Globally fertility rates have been falling since the 1960s. What does this mean for the future? At the Transvision 2007 conference, Jerome Glenn, head of the United Nations' Millenium Project and author of its annual State of the Future report, pointed out something what I've been saying for years—that the U.N.'s low variant trend appears to be the path that world population is following. If that trend holds, Glenn noted, that would mean that world population would grow to about 8 billion in 2050 and start declining to 5.5 billion in 2100. That's a billion fewer people than currently live on the planet.

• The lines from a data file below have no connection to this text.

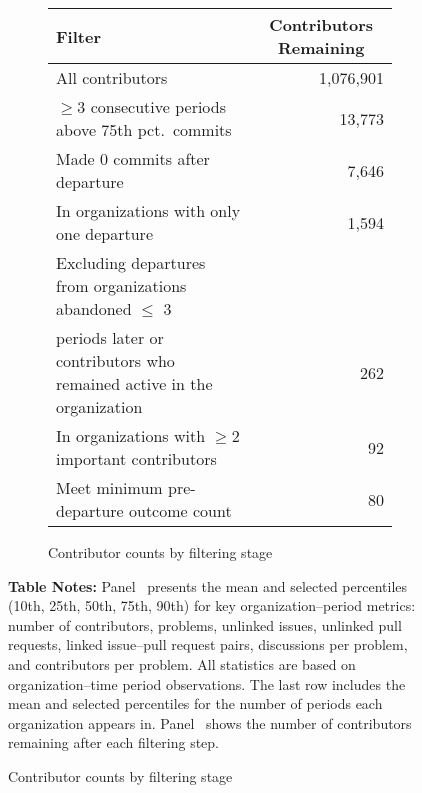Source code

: \begin{figure}[ht]
  \begin{subfigure}[b]{0.9\textwidth}
\caption{Contributor counts by filtering stage} \label{fig:departed-summary-stats}
    \centering
    \small
    \begin{tabular}{@{}p{} r@{}}
      \toprule
      Filter & \multicolumn{1}{c}{Contributors Remaining} \\
      \midrule
      All contributors                                    & 1,076,901 \\
      $\ge 3$ consecutive periods above 75th pct.\ commits &   13,773   \\
      Made 0 commits after departure                      &    7,646   \\
      In organizations with only one departure                 &    1,594   \\
      Excluding departures from organizations abandoned  $\leq$ 3 \\ periods later or contributors who remained active in the organization &    262   \\
      In organizations with $\ge 2$ important contributors     &       92   \\
      Meet minimum pre-departure outcome count    &       80   \\
      \bottomrule
    \end{tabular}
  \end{subfigure}
    \bigskip
  \vspace{1ex}
  \begin{minipage}{\textwidth}
    \small
    \textbf{Table Notes:}
    Panel~ presents the mean and selected percentiles (10th, 25th, 50th, 75th, 90th) for key organization–period metrics: number of contributors, problems, unlinked issues, unlinked pull requests, linked issue–pull request pairs, discussions per problem, and contributors per problem. All statistics are based on organization–time period observations. The last row includes the mean and selected percentiles for the number of periods each organization appears in. 
    Panel~ shows the number of contributors remaining after each filtering step.
  \end{minipage}
\end{figure}
\pagebreak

So if overpopulation isn't the problem, then perhaps overconsumption is? Americans are held up as the poster children of overconsumption and Revkin's column plows that well-worn furrow with its meditation on "the endless pursuit of unnecessary things." But before looking to see what things are unnecessary, let's look at the resource consumption trends that worry Revkin. He quotes long-time limits-to-growth proponent and current President of the American Association for the Advancement of Science John Holdren on the challenges of sustainability. Holdren (along with his colleagues Paul Ehrlich and John Harte) famously lost a bet with economist Julian Simon that prices of a basket of mineral resources valued at $1,000 and chosen by Holdren et al. would increase between 1980 and 1990. They didn't. Holdren and his colleagues mailed a check to Simon for $576.07.
Revkin also mentions land. So what's happened with trends in land usage? A 2006 study published in the Proceedings of the National Academy of Sciences found that "among 50 nations with extensive forests reported in the Food and Agriculture Organization's comprehensive Global Forest Resources Assessment 2005, no nation where annual per capita gross domestic product exceeded $4,600 had a negative rate of growing stock change." Biotech tree plantations would enable humanity to produce all the timber we need on an area roughly 5 percent to 10 percent of the total forest today. This would mean that more of the Earth's forests could remain in their natural states.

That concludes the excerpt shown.